*Try it*
Take the data below. Output it exactly from its first line through the line containing "the global parameters.".

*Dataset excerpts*
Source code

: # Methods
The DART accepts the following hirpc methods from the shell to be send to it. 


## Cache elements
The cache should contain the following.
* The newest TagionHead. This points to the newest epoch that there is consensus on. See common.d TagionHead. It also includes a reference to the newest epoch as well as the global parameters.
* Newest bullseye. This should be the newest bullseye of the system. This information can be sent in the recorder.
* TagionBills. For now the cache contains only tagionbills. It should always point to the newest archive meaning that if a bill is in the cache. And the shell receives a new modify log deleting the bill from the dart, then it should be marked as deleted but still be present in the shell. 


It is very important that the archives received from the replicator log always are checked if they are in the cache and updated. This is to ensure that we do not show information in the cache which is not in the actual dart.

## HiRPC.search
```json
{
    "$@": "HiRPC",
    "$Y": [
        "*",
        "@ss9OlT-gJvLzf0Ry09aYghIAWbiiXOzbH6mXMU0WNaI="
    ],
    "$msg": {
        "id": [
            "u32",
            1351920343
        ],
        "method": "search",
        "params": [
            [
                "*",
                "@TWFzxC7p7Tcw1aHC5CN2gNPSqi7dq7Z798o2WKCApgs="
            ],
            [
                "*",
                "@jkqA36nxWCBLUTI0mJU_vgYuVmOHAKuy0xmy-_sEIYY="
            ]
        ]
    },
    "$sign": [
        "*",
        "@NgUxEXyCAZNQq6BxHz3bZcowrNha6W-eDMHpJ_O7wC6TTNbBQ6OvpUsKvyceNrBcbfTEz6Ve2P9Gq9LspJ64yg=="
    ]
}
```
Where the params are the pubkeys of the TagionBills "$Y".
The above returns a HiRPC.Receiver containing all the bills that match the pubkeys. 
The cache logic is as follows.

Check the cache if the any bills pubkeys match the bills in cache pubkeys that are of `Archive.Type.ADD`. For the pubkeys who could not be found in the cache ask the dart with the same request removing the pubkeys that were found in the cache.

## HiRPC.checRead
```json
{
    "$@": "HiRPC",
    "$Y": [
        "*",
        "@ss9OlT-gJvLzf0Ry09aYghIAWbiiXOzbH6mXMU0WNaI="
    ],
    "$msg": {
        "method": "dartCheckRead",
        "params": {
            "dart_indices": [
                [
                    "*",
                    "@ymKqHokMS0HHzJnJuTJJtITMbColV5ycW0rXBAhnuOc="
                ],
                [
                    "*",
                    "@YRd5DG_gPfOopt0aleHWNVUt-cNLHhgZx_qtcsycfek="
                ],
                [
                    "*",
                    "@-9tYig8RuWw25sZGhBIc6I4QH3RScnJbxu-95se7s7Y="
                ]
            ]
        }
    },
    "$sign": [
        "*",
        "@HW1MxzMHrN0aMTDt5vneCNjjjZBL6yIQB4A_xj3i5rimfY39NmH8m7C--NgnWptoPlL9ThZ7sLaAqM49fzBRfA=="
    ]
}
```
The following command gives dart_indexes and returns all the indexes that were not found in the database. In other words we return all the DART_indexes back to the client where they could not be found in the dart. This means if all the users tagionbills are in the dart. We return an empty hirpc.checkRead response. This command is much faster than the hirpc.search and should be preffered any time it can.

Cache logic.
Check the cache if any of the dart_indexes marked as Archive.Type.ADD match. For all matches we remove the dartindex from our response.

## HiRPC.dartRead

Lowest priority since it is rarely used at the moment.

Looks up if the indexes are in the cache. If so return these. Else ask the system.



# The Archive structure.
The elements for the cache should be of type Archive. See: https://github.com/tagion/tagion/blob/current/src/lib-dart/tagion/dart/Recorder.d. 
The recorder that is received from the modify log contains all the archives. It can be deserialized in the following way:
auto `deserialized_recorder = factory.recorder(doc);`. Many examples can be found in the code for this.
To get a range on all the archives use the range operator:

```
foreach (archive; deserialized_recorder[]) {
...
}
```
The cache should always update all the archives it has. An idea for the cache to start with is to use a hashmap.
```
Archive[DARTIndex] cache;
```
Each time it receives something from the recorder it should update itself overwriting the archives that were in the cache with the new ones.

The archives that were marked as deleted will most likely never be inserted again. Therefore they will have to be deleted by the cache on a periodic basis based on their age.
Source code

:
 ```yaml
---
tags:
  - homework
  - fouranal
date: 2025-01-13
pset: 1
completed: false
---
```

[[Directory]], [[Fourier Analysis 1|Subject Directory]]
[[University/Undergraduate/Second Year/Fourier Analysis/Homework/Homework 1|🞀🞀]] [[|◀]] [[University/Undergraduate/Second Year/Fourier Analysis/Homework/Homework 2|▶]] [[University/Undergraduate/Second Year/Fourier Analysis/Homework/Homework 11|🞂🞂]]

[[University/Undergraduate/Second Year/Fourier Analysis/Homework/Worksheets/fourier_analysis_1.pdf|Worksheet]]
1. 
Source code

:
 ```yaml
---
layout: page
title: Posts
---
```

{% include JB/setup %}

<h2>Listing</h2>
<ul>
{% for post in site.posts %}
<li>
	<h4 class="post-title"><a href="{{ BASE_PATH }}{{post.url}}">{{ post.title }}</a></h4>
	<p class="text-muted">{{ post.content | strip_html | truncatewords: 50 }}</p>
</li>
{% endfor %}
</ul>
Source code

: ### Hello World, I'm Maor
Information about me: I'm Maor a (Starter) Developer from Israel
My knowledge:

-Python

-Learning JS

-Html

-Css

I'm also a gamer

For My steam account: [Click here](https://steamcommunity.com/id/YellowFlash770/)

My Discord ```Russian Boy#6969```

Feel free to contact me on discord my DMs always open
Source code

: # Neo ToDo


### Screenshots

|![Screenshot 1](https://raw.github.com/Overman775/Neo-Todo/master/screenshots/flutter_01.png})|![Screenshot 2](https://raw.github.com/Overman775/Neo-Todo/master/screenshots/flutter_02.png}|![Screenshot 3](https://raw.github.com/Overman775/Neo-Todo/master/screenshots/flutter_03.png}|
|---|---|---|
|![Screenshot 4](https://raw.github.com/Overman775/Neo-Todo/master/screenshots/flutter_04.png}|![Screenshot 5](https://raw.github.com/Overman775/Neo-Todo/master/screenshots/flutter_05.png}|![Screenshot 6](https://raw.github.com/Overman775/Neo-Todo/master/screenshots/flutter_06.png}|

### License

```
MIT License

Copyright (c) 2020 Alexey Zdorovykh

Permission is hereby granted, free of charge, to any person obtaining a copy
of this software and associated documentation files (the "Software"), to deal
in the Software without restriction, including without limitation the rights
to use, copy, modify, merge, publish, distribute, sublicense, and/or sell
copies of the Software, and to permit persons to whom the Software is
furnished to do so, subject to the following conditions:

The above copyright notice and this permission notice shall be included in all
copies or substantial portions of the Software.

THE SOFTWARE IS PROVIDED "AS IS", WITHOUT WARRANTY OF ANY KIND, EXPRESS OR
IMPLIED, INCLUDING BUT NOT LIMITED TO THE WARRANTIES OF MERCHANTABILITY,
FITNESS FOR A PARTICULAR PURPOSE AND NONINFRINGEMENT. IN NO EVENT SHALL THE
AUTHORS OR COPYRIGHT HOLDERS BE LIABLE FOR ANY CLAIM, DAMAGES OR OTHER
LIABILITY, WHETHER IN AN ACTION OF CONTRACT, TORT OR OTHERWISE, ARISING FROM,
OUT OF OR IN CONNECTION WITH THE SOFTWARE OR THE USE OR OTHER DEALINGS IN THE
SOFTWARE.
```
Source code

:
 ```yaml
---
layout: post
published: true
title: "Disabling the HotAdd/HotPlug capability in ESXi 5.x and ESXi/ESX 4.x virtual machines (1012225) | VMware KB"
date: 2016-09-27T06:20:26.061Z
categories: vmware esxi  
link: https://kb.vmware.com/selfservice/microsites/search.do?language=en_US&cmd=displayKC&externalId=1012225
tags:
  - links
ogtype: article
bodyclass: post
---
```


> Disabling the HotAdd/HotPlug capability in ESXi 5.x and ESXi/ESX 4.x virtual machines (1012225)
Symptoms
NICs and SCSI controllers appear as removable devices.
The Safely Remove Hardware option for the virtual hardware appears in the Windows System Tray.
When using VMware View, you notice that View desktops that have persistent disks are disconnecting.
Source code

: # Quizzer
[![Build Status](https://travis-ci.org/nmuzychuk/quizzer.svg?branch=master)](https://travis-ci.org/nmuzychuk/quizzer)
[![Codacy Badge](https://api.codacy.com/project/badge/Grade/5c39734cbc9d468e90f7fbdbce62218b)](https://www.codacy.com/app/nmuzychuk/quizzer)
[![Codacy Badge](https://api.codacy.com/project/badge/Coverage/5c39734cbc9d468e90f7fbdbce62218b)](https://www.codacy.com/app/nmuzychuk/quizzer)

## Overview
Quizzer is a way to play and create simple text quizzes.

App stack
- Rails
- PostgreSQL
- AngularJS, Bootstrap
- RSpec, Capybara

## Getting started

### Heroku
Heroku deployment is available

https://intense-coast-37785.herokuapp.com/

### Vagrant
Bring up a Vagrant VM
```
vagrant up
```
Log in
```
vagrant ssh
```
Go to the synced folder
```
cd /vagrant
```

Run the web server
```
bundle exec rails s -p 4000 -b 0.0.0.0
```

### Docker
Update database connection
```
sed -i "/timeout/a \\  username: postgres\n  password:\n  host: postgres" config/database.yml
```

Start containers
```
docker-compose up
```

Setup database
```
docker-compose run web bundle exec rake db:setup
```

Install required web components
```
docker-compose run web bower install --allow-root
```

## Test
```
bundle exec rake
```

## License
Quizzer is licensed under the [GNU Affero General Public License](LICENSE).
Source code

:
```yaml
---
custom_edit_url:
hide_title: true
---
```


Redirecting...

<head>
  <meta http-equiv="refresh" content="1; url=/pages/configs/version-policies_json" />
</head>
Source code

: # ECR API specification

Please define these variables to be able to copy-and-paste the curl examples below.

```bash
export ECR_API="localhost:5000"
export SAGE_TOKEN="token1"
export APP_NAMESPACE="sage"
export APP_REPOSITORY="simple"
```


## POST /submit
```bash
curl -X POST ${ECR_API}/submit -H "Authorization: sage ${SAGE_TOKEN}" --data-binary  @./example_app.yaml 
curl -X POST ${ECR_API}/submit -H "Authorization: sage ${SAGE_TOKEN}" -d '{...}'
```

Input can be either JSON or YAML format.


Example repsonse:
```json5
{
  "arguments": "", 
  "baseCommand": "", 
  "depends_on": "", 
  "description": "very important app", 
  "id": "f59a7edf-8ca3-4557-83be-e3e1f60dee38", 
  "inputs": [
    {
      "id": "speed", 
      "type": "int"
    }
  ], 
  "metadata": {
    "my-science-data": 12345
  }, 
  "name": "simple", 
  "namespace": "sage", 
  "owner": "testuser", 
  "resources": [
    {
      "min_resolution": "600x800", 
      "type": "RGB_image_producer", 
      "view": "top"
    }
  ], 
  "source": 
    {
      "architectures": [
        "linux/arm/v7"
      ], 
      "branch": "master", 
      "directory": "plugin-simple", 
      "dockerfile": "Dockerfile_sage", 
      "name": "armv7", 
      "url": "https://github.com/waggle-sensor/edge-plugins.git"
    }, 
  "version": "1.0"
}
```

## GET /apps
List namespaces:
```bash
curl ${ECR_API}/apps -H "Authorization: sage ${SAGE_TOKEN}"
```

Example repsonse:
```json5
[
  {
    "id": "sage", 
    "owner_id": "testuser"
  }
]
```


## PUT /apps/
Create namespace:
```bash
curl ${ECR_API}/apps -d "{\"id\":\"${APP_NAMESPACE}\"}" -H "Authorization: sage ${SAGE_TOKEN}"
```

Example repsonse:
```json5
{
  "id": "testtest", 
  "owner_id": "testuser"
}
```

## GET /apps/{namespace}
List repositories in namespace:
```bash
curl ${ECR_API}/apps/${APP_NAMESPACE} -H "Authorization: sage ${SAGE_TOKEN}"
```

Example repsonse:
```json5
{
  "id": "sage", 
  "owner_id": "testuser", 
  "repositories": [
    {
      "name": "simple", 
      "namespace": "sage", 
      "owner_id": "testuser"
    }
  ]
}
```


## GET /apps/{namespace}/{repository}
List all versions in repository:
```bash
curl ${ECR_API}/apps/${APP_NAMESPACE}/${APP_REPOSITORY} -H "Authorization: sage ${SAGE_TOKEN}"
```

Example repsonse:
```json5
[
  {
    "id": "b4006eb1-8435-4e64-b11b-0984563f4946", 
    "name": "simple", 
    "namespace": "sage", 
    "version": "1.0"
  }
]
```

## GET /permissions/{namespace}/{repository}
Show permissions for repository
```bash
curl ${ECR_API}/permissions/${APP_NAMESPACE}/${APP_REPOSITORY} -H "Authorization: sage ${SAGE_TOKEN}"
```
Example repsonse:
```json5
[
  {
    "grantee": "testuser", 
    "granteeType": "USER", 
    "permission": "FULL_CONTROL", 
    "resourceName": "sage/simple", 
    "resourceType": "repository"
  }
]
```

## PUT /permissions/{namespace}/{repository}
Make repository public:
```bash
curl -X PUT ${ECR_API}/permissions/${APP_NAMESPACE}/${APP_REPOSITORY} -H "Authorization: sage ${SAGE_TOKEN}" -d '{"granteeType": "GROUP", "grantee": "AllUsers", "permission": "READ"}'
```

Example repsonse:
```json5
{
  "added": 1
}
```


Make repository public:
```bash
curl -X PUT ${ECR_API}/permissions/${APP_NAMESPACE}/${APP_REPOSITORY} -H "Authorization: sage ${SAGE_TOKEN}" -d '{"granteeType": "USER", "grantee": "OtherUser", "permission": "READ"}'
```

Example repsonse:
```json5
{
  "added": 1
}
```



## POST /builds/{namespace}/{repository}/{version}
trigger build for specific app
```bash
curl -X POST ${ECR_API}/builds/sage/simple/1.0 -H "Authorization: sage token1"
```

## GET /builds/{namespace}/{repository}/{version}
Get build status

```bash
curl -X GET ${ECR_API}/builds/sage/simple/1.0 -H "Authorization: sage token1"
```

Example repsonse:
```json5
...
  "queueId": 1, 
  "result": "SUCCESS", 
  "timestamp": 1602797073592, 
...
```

*Your solution*
Source code

: # Methods
The DART accepts the following hirpc methods from the shell to be send to it. 


## Cache elements
The cache should contain the following.
* The newest TagionHead. This points to the newest epoch that there is consensus on. See common.d TagionHead. It also includes a reference to the newest epoch as well as the global parameters.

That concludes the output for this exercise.